The problem. Return only the lines from the start of the records through the line that contains "Copyright (c) 2011", inclusive; leave out all pictures.
**** Dataset records
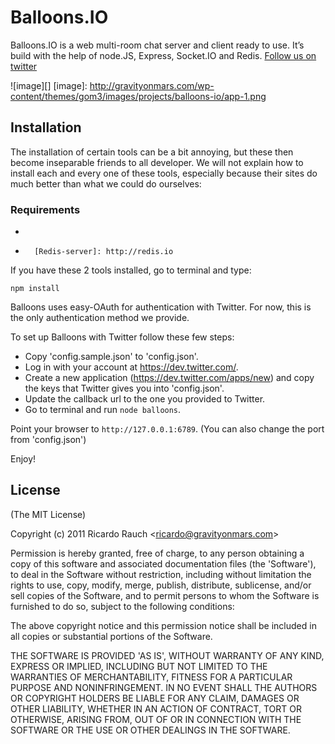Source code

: # Balloons.IO

Balloons.IO is a web multi-room chat server and client ready to use.
It’s build with the help of node.JS, Express, Socket.IO and Redis. [Follow us on twitter][]

  [Follow us on twitter]: http://twitter.com/gravityonmars
 
 ![image][]
  [image]: http://gravityonmars.com/wp-content/themes/gom3/images/projects/balloons-io/app-1.png

## Installation

The installation of certain tools can be a bit annoying, but these then
become inseparable friends to all developer. We will not explain how
to install each and every one of these tools, especially because their
sites do much better than what we could do ourselves:

### Requirements

-   [node.JS]: http://nodejs.org
-		[Redis-server]: http://redis.io

If you have these 2 tools installed, go to terminal and type:

`npm install`

Balloons uses easy-OAuth for authentication with Twitter. For now, this is the only authentication method we provide.

To set up Balloons with Twitter follow these few steps:

* Copy 'config.sample.json' to 'config.json'.
* Log in with your account at https://dev.twitter.com/. 
* Create a new application (https://dev.twitter.com/apps/new) and copy 
the keys that Twitter gives you into 'config.json'.
* Update the callback url to the one you provided to Twitter.
* Go to terminal and run `node balloons`.

Point your browser to `http://127.0.0.1:6789`.
(You can also change the port from 'config.json')

Enjoy!


## License 

(The MIT License)

Copyright (c) 2011 Ricardo Rauch &lt;ricardo@gravityonmars.com&gt;

Permission is hereby granted, free of charge, to any person obtaining
a copy of this software and associated documentation files (the
'Software'), to deal in the Software without restriction, including
without limitation the rights to use, copy, modify, merge, publish,
distribute, sublicense, and/or sell copies of the Software, and to
permit persons to whom the Software is furnished to do so, subject to
the following conditions:

The above copyright notice and this permission notice shall be
included in all copies or substantial portions of the Software.

THE SOFTWARE IS PROVIDED 'AS IS', WITHOUT WARRANTY OF ANY KIND,
EXPRESS OR IMPLIED, INCLUDING BUT NOT LIMITED TO THE WARRANTIES OF
MERCHANTABILITY, FITNESS FOR A PARTICULAR PURPOSE AND NONINFRINGEMENT.
IN NO EVENT SHALL THE AUTHORS OR COPYRIGHT HOLDERS BE LIABLE FOR ANY
CLAIM, DAMAGES OR OTHER LIABILITY, WHETHER IN AN ACTION OF CONTRACT,
TORT OR OTHERWISE, ARISING FROM, OUT OF OR IN CONNECTION WITH THE
SOFTWARE OR THE USE OR OTHER DEALINGS IN THE SOFTWARE.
********
Solution to the exercise.
Source code

: # Balloons.IO

Balloons.IO is a web multi-room chat server and client ready to use.
It’s build with the help of node.JS, Express, Socket.IO and Redis. [Follow us on twitter][]

  [Follow us on twitter]: http://twitter.com/gravityonmars
 
 ![image][]
  [image]: http://gravityonmars.com/wp-content/themes/gom3/images/projects/balloons-io/app-1.png

## Installation

The installation of certain tools can be a bit annoying, but these then
become inseparable friends to all developer. We will not explain how
to install each and every one of these tools, especially because their
sites do much better than what we could do ourselves:

### Requirements

-   [node.JS]: http://nodejs.org
-		[Redis-server]: http://redis.io

If you have these 2 tools installed, go to terminal and type:

`npm install`

Balloons uses easy-OAuth for authentication with Twitter. For now, this is the only authentication method we provide.

To set up Balloons with Twitter follow these few steps:

* Copy 'config.sample.json' to 'config.json'.
* Log in with your account at https://dev.twitter.com/. 
* Create a new application (https://dev.twitter.com/apps/new) and copy 
the keys that Twitter gives you into 'config.json'.
* Update the callback url to the one you provided to Twitter.
* Go to terminal and run `node balloons`.

Point your browser to `http://127.0.0.1:6789`.
(You can also change the port from 'config.json')

Enjoy!


## License 

(The MIT License)

Copyright (c) 2011 Ricardo Rauch &lt;ricardo@gravityonmars.com&gt;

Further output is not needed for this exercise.